Schön sieht es aus, was da vor uns steht. Und um was es sich handelt, können wir einigermassen erahnen. Aber was isst man wie? Tunkt man das gebratene Gemüse in der Miso-Suppe? Wir sind in fernöstlichem Essen keine Anfänger mehr — Hello Kitty’s Anleitung fürs Essen mit Stäbchen brauchen wir nicht, dennoch sind wir etwas ratlos. Ich kann Frau Frogg gerade noch davon abhalten, etwas Suppe an den klebrigen, für unseren Geschmack zu trockenen Reis zu geben. Sie hätte den Reis kaum noch mit Stäbchen essen können. Hinzu kommen die uns unbekannten Geschmäcker, insbesondere Umami (jap. 旨味, dt. „fleischig und herzhaft, wohlschmeckend“), der fünfte Geschmack neben süss, sauer, salzig und bitter.

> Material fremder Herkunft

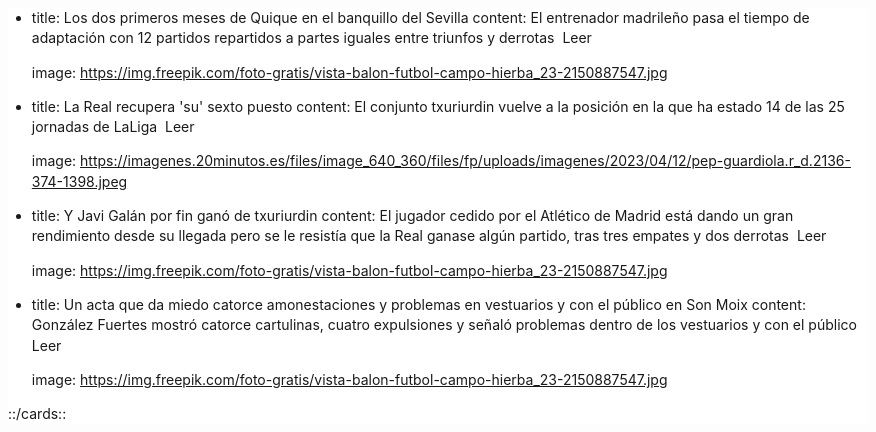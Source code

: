 - title: Los dos primeros meses de Quique en el banquillo del Sevilla
  content: El entrenador madrileño pasa el tiempo de adaptación con 12 partidos repartidos a partes iguales entre triunfos y derrotas  Leer<div class="nt-card-image tags" ><iframe src="https://www.youtube.com/embed/0T9q6HjqzhU" allow="accelerometer; autoplay; encrypted-media; gyroscope; picture-in-picture; web-share" allowfullscreen="" width="280" height="200" frameborder="0"></iframe></div>
  image: https://img.freepik.com/foto-gratis/vista-balon-futbol-campo-hierba_23-2150887547.jpg

- title: La Real recupera 'su' sexto puesto
  content: El conjunto txuriurdin vuelve a la posición en la que ha estado 14 de las 25 jornadas de LaLiga  Leer<div class="nt-card-image tags" ><iframe src="https://www.youtube.com/embed/0T9q6HjqzhU" allow="accelerometer; autoplay; encrypted-media; gyroscope; picture-in-picture; web-share" allowfullscreen="" width="280" height="200" frameborder="0"></iframe></div>
  image: https://imagenes.20minutos.es/files/image_640_360/files/fp/uploads/imagenes/2023/04/12/pep-guardiola.r_d.2136-374-1398.jpeg

- title: Y Javi Galán por fin ganó de txuriurdin
  content: El jugador cedido por el Atlético de Madrid está dando un gran rendimiento desde su llegada pero se le resistía que la Real ganase algún partido, tras tres empates y dos derrotas  Leer<div class="nt-card-image tags" ><iframe src="https://www.youtube.com/embed/0T9q6HjqzhU" allow="accelerometer; autoplay; encrypted-media; gyroscope; picture-in-picture; web-share" allowfullscreen="" width="280" height="200" frameborder="0"></iframe></div>
  image: https://img.freepik.com/foto-gratis/vista-balon-futbol-campo-hierba_23-2150887547.jpg

- title: Un acta que da miedo catorce amonestaciones y problemas en vestuarios y con el público en Son Moix
  content: González Fuertes mostró catorce cartulinas, cuatro expulsiones y señaló problemas dentro de los vestuarios y con el público  Leer<div class="nt-card-image tags" ><iframe src="https://www.youtube.com/embed/0T9q6HjqzhU" allow="accelerometer; autoplay; encrypted-media; gyroscope; picture-in-picture; web-share" allowfullscreen="" width="280" height="200" frameborder="0"></iframe></div>
  image: https://img.freepik.com/foto-gratis/vista-balon-futbol-campo-hierba_23-2150887547.jpg


::/cards::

Nicht nur Umami ist eine japanische „Erfindung“, sondern auch Hello Kitty (jap. ハローキティ, Harō Kiti, voller Name: Kitty White). Das weisse Kätzchen, das bei uns am Tisch sitzt und uns japanisches Essen erklärt, hat am 1. November Geburtstag und lebt mit seinen Eltern Mary und George und seiner Zwillingsschwester Mimmy in London. Gemäss Wikipedia ist Hello Kitty eine 1974 entstandene Kunstfigur, die dem japanischen Unternehmen Sanrio hilft, seine Produkte zu vermarkten. Inzwischen gibt es in über 60 Ländern mehr als 50’000 Hello Kitty-Produkte, die längst nicht alle von Sanrio hergestellt werden — Sanrio vergibt für die Nutzung des Kätzchens Lizenzen und macht mit Hello Kitty über die Hälfte des Jahresumsatzes von 1 Milliarde US-Dollar. In den 1990er Jahren erlebte Hello Kitty in Japan einen zweiten Boom, als Mütter, die mit Harō Kiti aufgewachsen waren, die entsprechenden Produkte vermehrt für ihre Kinder kauften. In Katzenjahren gemessen, ist Hello Kitty nicht nur längst erwachsen, sondern mit 287 Jahren eine Katzengreisin, die nicht zu töten ist.
Hello Kitty erklärt uns, dass die Grundform einer japanischen Mahlzeit „Ichiju Sansai“ genannt wird: „Sansai“ besteht aus einem Hauptgericht (Fisch / Fleisch) und zwei Beilagen (Gemüse, Pilze, Kartoffeln, Algen etc. sowie Pickles). Hinzu kommen „Ichiju“, eine Umami-haltige Suppe, sowie Reis. Frisch zubereitet bilden diese Gerichte zusammen ein gesunde und ausgewogene Mahlzeit. Und tatsächlich: Wir haben nicht das Gefühl, uns überessen zu haben, und dennoch hält uns die japanische Mahlzeit lange im Gang (was an der EXPO auch nötig ist). Und wer weiss, vielleicht ist „Ichiju Sansai“ die Diät, die den JapanerInnen und ihrem weissen Kätzchen ein überdurchschnittlich langes Leben verschafft. „Gochisosama“ sagt man im Japan nach dem Essen und bedankt sich so bei den GastgeberInnen und bei der Natur, die all die Zutaten und alles Leben hervorbringt. Was dieses clevere Büsi aus Japan nicht alles weiss!